▶ **Aim of the task**
Nothing may be left out, so copy every entry exactly.

▶ **Material to process**
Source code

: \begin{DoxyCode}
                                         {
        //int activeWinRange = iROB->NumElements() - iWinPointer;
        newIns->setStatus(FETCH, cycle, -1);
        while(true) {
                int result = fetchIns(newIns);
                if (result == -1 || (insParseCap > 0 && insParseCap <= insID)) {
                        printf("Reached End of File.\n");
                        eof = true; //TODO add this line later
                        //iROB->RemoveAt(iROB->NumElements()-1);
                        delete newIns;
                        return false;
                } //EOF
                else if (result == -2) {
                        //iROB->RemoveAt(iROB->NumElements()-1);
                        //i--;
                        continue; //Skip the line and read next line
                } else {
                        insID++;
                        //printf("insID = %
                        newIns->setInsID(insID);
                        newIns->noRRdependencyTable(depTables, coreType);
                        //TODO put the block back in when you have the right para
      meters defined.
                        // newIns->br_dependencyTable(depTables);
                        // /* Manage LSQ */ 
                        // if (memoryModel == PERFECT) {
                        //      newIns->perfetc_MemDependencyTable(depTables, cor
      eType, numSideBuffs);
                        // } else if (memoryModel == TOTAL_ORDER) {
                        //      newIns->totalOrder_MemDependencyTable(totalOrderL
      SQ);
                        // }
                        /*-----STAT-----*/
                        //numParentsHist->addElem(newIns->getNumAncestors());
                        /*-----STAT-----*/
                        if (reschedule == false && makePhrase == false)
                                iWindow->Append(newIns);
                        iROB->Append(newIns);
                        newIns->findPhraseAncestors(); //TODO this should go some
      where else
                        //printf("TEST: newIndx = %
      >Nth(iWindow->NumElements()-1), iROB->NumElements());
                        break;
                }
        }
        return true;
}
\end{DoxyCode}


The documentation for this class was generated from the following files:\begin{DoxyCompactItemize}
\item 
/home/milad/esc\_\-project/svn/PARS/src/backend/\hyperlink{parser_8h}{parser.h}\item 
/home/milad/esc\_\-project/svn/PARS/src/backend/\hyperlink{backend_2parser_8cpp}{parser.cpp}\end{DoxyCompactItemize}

▶ **The completed task**
Source code

: \begin{DoxyCode}
                                         {
        //int activeWinRange = iROB->NumElements() - iWinPointer;
        newIns->setStatus(FETCH, cycle, -1);
        while(true) {
                int result = fetchIns(newIns);
                if (result == -1 || (insParseCap > 0 && insParseCap <= insID)) {
                        printf("Reached End of File.\n");
                        eof = true; //TODO add this line later
                        //iROB->RemoveAt(iROB->NumElements()-1);
                        delete newIns;
                        return false;
                } //EOF
                else if (result == -2) {
                        //iROB->RemoveAt(iROB->NumElements()-1);
                        //i--;
                        continue; //Skip the line and read next line
                } else {
                        insID++;
                        //printf("insID = %
                        newIns->setInsID(insID);
                        newIns->noRRdependencyTable(depTables, coreType);
                        //TODO put the block back in when you have the right para
      meters defined.
                        // newIns->br_dependencyTable(depTables);
                        // /* Manage LSQ */ 
                        // if (memoryModel == PERFECT) {
                        //      newIns->perfetc_MemDependencyTable(depTables, cor
      eType, numSideBuffs);
                        // } else if (memoryModel == TOTAL_ORDER) {
                        //      newIns->totalOrder_MemDependencyTable(totalOrderL
      SQ);
                        // }
                        /*-----STAT-----*/
                        //numParentsHist->addElem(newIns->getNumAncestors());
                        /*-----STAT-----*/
                        if (reschedule == false && makePhrase == false)
                                iWindow->Append(newIns);
                        iROB->Append(newIns);
                        newIns->findPhraseAncestors(); //TODO this should go some
      where else
                        //printf("TEST: newIndx = %
      >Nth(iWindow->NumElements()-1), iROB->NumElements());
                        break;
                }
        }
        return true;
}
\end{DoxyCode}


The documentation for this class was generated from the following files:\begin{DoxyCompactItemize}
\item 
/home/milad/esc\_\-project/svn/PARS/src/backend/\hyperlink{parser_8h}{parser.h}\item 
/home/milad/esc\_\-project/svn/PARS/src/backend/\hyperlink{backend_2parser_8cpp}{parser.cpp}\end{DoxyCompactItemize}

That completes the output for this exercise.